それから暫くして、彼女はこちらを振り返った。いつもの笑顔に戻っていたが、その目からは涙が溢れ出ていた。
「……すみません、少し取り乱しました」
私は何も言えなかった、彼女が泣いているところなんて初めて見たからだ。
彼女は涙を拭わない、きっと銀仮面をずっとつけてたから拭うという行為を忘れてしまっているのだろう。
「ルーナ、私は……私はどうしたらいいのかしら……」
「私はあなたが、尊厳を取り戻したいと考えるなら、そのお手伝いをしたいです」
彼女は優しい声で言った。だが、それはとても難しいことだと感じた。私にはそんな自信がなかった。

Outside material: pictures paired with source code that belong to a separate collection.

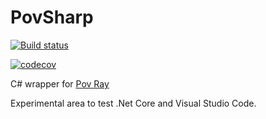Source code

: # PovSharp
[![Build status](https://ci.appveyor.com/api/projects/status/qqe7udujs8745i3e?svg=true)](https://ci.appveyor.com/project/fremag/povsharp)


[![codecov](https://codecov.io/gh/fremag/PovSharp/branch/master/graph/badge.svg)](https://codecov.io/gh/fremag/PovSharp)


C# wrapper for [Pov Ray](http://www.povray.org)

Experimental area to test .Net Core and Visual Studio Code.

「……明日にでも、母と話してみる、怖いけど、それから決めても遅くはないと思うし」
「まぁ……いいでしょう」
ルーナは少し不満げな様子だった。
「さて、そこにいるのは誰でしょう?」
彼女は銀仮面を被り直すと、突然そんなことを言い出したので、周りを見回す。
人影が現れる、焚き火の明かりに照らされて現れたのは、見窄らしい服装をした懐かしい顔によく似た青年であった。
「あなた……ニック……?」
コクリと頷く彼の首には、奴隷の証である首輪がついていた。